--- START ---

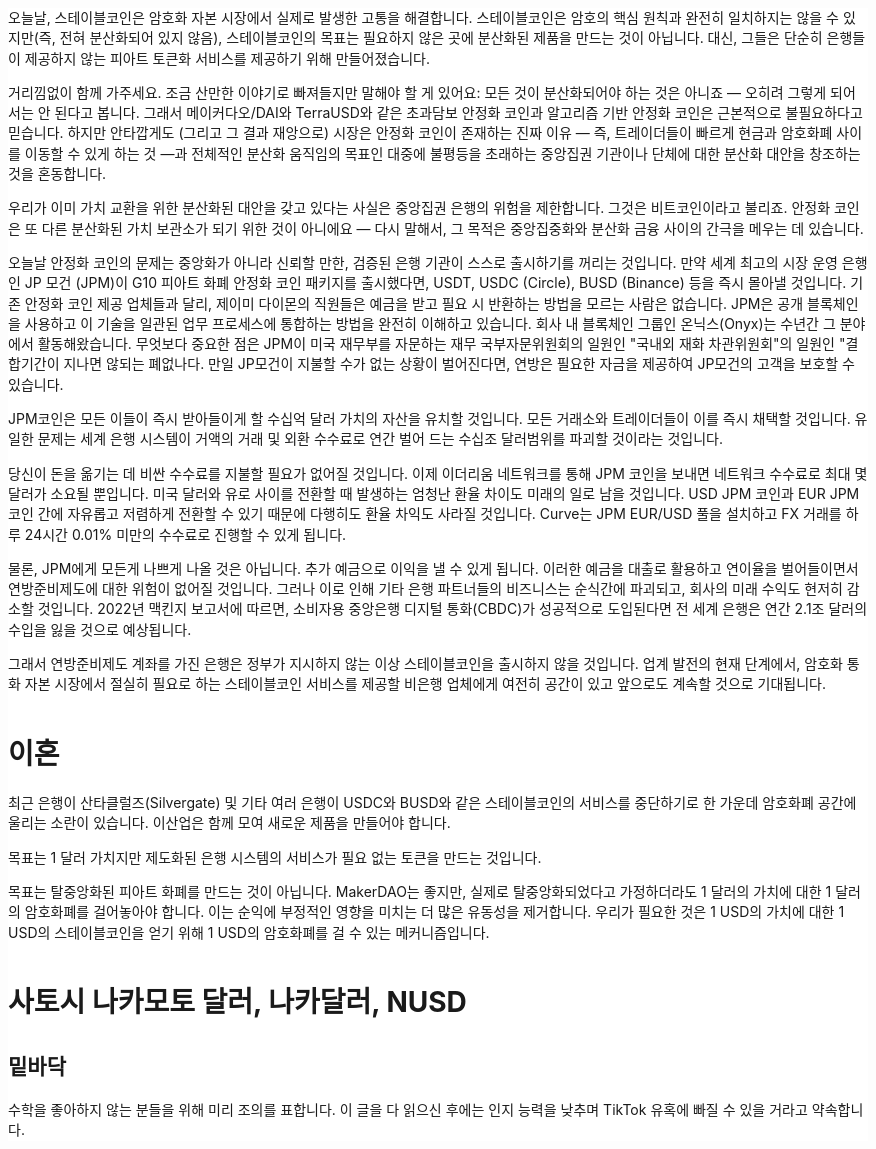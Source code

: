 오늘날, 스테이블코인은 암호화 자본 시장에서 실제로 발생한 고통을 해결합니다. 스테이블코인은 암호의 핵심 원칙과 완전히 일치하지는 않을 수 있지만(즉, 전혀 분산화되어 있지 않음), 스테이블코인의 목표는 필요하지 않은 곳에 분산화된 제품을 만드는 것이 아닙니다. 대신, 그들은 단순히 은행들이 제공하지 않는 피아트 토큰화 서비스를 제공하기 위해 만들어졌습니다.



거리낌없이 함께 가주세요. 조금 산만한 이야기로 빠져들지만 말해야 할 게 있어요: 모든 것이 분산화되어야 하는 것은 아니죠 — 오히려 그렇게 되어서는 안 된다고 봅니다. 그래서 메이커다오/DAI와 TerraUSD와 같은 초과담보 안정화 코인과 알고리즘 기반 안정화 코인은 근본적으로 불필요하다고 믿습니다. 하지만 안타깝게도 (그리고 그 결과 재앙으로) 시장은 안정화 코인이 존재하는 진짜 이유 — 즉, 트레이더들이 빠르게 현금과 암호화폐 사이를 이동할 수 있게 하는 것 —과 전체적인 분산화 움직임의 목표인 대중에 불평등을 초래하는 중앙집권 기관이나 단체에 대한 분산화 대안을 창조하는 것을 혼동합니다.

우리가 이미 가치 교환을 위한 분산화된 대안을 갖고 있다는 사실은 중앙집권 은행의 위험을 제한합니다. 그것은 비트코인이라고 불리죠. 안정화 코인은 또 다른 분산화된 가치 보관소가 되기 위한 것이 아니에요 — 다시 말해서, 그 목적은 중앙집중화와 분산화 금융 사이의 간극을 메우는 데 있습니다.

오늘날 안정화 코인의 문제는 중앙화가 아니라 신뢰할 만한, 검증된 은행 기관이 스스로 출시하기를 꺼리는 것입니다. 만약 세계 최고의 시장 운영 은행인 JP 모건 (JPM)이 G10 피아트 화폐 안정화 코인 패키지를 출시했다면, USDT, USDC (Circle), BUSD (Binance) 등을 즉시 몰아낼 것입니다. 기존 안정화 코인 제공 업체들과 달리, 제이미 다이몬의 직원들은 예금을 받고 필요 시 반환하는 방법을 모르는 사람은 없습니다. JPM은 공개 블록체인을 사용하고 이 기술을 일관된 업무 프로세스에 통합하는 방법을 완전히 이해하고 있습니다. 회사 내 블록체인 그룹인 온닉스(Onyx)는 수년간 그 분야에서 활동해왔습니다. 무엇보다 중요한 점은 JPM이 미국 재무부를 자문하는 재무 국부자문위원회의 일원인 "국내외 재화 차관위원회"의 일원인 "결합기간이 지나면 않되는 폐없나다. 만일 JP모건이 지불할 수가 없는 상황이 벌어진다면, 연방은 필요한 자금을 제공하여 JP모건의 고객을 보호할 수 있습니다.

JPM코인은 모든 이들이 즉시 받아들이게 할 수십억 달러 가치의 자산을 유치할 것입니다. 모든 거래소와 트레이더들이 이를 즉시 채택할 것입니다. 유일한 문제는 세계 은행 시스템이 거액의 거래 및 외환 수수료로 연간 벌어 드는 수십조 달러범위를 파괴할 것이라는 것입니다.



당신이 돈을 옮기는 데 비싼 수수료를 지불할 필요가 없어질 것입니다. 이제 이더리움 네트워크를 통해 JPM 코인을 보내면 네트워크 수수료로 최대 몇 달러가 소요될 뿐입니다. 미국 달러와 유로 사이를 전환할 때 발생하는 엄청난 환율 차이도 미래의 일로 남을 것입니다. USD JPM 코인과 EUR JPM 코인 간에 자유롭고 저렴하게 전환할 수 있기 때문에 다행히도 환율 차익도 사라질 것입니다. Curve는 JPM EUR/USD 풀을 설치하고 FX 거래를 하루 24시간 0.01% 미만의 수수료로 진행할 수 있게 됩니다.

물론, JPM에게 모든게 나쁘게 나올 것은 아닙니다. 추가 예금으로 이익을 낼 수 있게 됩니다. 이러한 예금을 대출로 활용하고 연이율을 벌어들이면서 연방준비제도에 대한 위험이 없어질 것입니다. 그러나 이로 인해 기타 은행 파트너들의 비즈니스는 순식간에 파괴되고, 회사의 미래 수익도 현저히 감소할 것입니다. 2022년 맥킨지 보고서에 따르면, 소비자용 중앙은행 디지털 통화(CBDC)가 성공적으로 도입된다면 전 세계 은행은 연간 2.1조 달러의 수입을 잃을 것으로 예상됩니다.

그래서 연방준비제도 계좌를 가진 은행은 정부가 지시하지 않는 이상 스테이블코인을 출시하지 않을 것입니다. 업계 발전의 현재 단계에서, 암호화 통화 자본 시장에서 절실히 필요로 하는 스테이블코인 서비스를 제공할 비은행 업체에게 여전히 공간이 있고 앞으로도 계속할 것으로 기대됩니다.

# 이혼



최근 은행이 산타클럴즈(Silvergate) 및 기타 여러 은행이 USDC와 BUSD와 같은 스테이블코인의 서비스를 중단하기로 한 가운데 암호화폐 공간에 울리는 소란이 있습니다. 이산업은 함께 모여 새로운 제품을 만들어야 합니다.

목표는 1 달러 가치지만 제도화된 은행 시스템의 서비스가 필요 없는 토큰을 만드는 것입니다.

목표는 탈중앙화된 피아트 화폐를 만드는 것이 아닙니다. MakerDAO는 좋지만, 실제로 탈중앙화되었다고 가정하더라도 1 달러의 가치에 대한 1 달러의 암호화폐를 걸어놓아야 합니다. 이는 순익에 부정적인 영향을 미치는 더 많은 유동성을 제거합니다. 우리가 필요한 것은 1 USD의 가치에 대한 1 USD의 스테이블코인을 얻기 위해 1 USD의 암호화폐를 걸 수 있는 메커니즘입니다.

# 사토시 나카모토 달러, 나카달러, NUSD



## 밑바닥

수학을 좋아하지 않는 분들을 위해 미리 조의를 표합니다. 이 글을 다 읽으신 후에는 인지 능력을 낮추며 TikTok 유혹에 빠질 수 있을 거라고 약속합니다.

--- END ---

Only the lines from the beginning of the records up to and including the line with "제공하기 위해 만들어졌습니다." should appear, exactly as they are, and no pictures.

Source code

: 오늘날, 스테이블코인은 암호화 자본 시장에서 실제로 발생한 고통을 해결합니다. 스테이블코인은 암호의 핵심 원칙과 완전히 일치하지는 않을 수 있지만(즉, 전혀 분산화되어 있지 않음), 스테이블코인의 목표는 필요하지 않은 곳에 분산화된 제품을 만드는 것이 아닙니다. 대신, 그들은 단순히 은행들이 제공하지 않는 피아트 토큰화 서비스를 제공하기 위해 만들어졌습니다.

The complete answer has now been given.